Mas, na realidade, a tentativa de cobrar pequenos valores por itens ou vantagens especiais surgiu nos celulares, com a onda dos jogos free-to-play. Estes, como o nome já diz, são “gratuitos para jogar”, uma definição um tanto interessante que os diferencia daqueles que são de graça para valer. Aqui, sim, você tem acesso ao jogo e suas funções principais. Mas a experiência completa, de alguma maneira, só pode ser liberada por meio de pagamento.
Um dos casos mais reconhecidos por todos é Candy Crush Saga, um game que utiliza vidas como tíquetes de entrada em cada uma das fases. Com o fim delas, é preciso aguardar um determinado período de tempo para continuar jogando, recebe-las dos amigos ou então compra-las. E é nesse último aspecto que estão as tais “microtransações”.

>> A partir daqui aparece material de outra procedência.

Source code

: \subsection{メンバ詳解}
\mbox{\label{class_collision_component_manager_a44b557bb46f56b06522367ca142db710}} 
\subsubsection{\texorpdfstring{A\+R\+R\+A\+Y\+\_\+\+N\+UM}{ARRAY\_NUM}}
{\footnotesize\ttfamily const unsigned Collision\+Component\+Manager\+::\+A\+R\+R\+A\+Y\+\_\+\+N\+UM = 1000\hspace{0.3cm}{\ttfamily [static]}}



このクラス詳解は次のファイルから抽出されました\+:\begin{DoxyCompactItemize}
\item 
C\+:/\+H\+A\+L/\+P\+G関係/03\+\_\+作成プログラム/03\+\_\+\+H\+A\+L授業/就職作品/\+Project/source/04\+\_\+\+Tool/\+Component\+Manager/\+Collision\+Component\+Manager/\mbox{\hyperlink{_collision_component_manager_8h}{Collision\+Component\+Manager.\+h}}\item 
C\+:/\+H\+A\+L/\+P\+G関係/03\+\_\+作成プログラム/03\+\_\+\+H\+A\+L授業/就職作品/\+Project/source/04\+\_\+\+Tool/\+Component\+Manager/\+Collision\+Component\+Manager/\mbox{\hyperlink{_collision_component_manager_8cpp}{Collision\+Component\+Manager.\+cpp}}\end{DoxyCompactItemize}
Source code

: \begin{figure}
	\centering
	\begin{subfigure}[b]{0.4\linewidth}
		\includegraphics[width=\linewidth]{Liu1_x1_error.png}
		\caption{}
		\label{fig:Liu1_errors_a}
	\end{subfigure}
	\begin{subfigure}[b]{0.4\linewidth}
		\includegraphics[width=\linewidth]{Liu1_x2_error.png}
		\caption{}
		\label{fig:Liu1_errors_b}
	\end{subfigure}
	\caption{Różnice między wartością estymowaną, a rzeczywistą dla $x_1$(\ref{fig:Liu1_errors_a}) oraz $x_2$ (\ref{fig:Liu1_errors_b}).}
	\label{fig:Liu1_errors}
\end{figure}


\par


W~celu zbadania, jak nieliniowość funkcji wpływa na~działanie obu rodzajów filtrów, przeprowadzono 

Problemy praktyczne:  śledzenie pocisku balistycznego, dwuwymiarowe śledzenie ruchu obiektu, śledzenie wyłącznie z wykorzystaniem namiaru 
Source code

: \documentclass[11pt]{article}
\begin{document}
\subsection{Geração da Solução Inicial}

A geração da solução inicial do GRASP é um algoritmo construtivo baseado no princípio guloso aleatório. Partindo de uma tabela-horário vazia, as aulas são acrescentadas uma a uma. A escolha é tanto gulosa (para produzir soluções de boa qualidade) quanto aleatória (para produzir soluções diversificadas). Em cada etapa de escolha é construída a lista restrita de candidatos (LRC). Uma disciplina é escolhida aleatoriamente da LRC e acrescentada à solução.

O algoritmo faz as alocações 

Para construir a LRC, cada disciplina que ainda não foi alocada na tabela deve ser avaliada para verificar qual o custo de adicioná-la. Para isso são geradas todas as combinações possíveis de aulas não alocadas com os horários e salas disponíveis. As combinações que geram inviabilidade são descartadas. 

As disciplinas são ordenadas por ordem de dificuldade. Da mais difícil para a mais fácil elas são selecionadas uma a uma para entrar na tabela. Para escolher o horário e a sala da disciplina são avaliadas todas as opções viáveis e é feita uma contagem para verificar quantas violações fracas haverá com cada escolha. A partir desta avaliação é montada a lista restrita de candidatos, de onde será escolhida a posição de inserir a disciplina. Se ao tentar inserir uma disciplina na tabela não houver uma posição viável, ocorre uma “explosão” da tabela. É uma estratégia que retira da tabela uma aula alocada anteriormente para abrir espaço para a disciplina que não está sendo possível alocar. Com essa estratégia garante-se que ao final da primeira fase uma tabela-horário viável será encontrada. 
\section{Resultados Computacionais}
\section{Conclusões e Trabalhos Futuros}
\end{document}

Elas recebem esse nome, também, por normalmente se relacionarem a valores pequenos. Jogos em caixinha ou digitais completos para consoles, por exemplo, costumam custar US$ 59,99 nos Estados Unidos. Aqui, porém, os valores cobrados são de poucos dólares, muitas vezes centavos, de forma a propiciar a continuidade da jogatina ou a obtenção de poderes ou vantagens especiais.
Mas se engana quem pensa que esse tipo de modelo se aplica apenas a jogos de celular. Títulos para PC, como Team Fortress ou Counter-Strike, por exemplo, também contêm sua bela cota de armas ou itens estéticos para serem adquiridos. Nos consoles, por exemplo, Grand Theft Auto V trouxe para seu modo online a “transformação” de dinheiro real em virtual para compra de artigos para decorar a casa ou customizar o personagem.
O que diferencia as microtransações dos DLCs são que, muitas vezes, os itens comprados não são efetivamente baixados, já que podem se referir à liberação de funções ou de itens que também podem ser conseguidos com horas de jogo. Mais uma vez, como falamos no artigo anterior, trata-se de uma evolução do próprio termo – muitas vezes, extras como DLCs podem ser comprados por meio de microtransações, mas elas podem não envolver um download propriamente dito.
Pequenos valores, grandes negócios
Quem olha os valores muitas vezes irrisórios cobrados pelas empresas por artigos online pode até pensar que se trata de um mercado pequeno e de pouca importância. Mas como diz o velho ditado, é de grão em grão que a galinha enche o papo. Desde 2013, por exemplo, dados de especialistas de mercado indicam que o faturamento de jogos free-to-play, como o já citado Candy Crush e tantos outros exemplos, já ultrapassou o de títulos “premium”, aqueles que você compra na loja com um preço cheio.
Em 2014, por exemplo, o faturamento total dos títulos free-to-play, apenas no PC, foi de US$ 8,65 bilhões, com expectativa de chegar a US$ 9,4 bilhões até o final deste ano, segundo os dados da Statista. E mostrando porque é hoje um dos maiores jogos do mundo, League of Legends foi o campeão das microtransações no ano passado, com nada menos do que US$ 946 milhões em itens comprados pelos jogadores e expectativa de ultrapassar fácil a marca do US$ 1 bilhão em 2015.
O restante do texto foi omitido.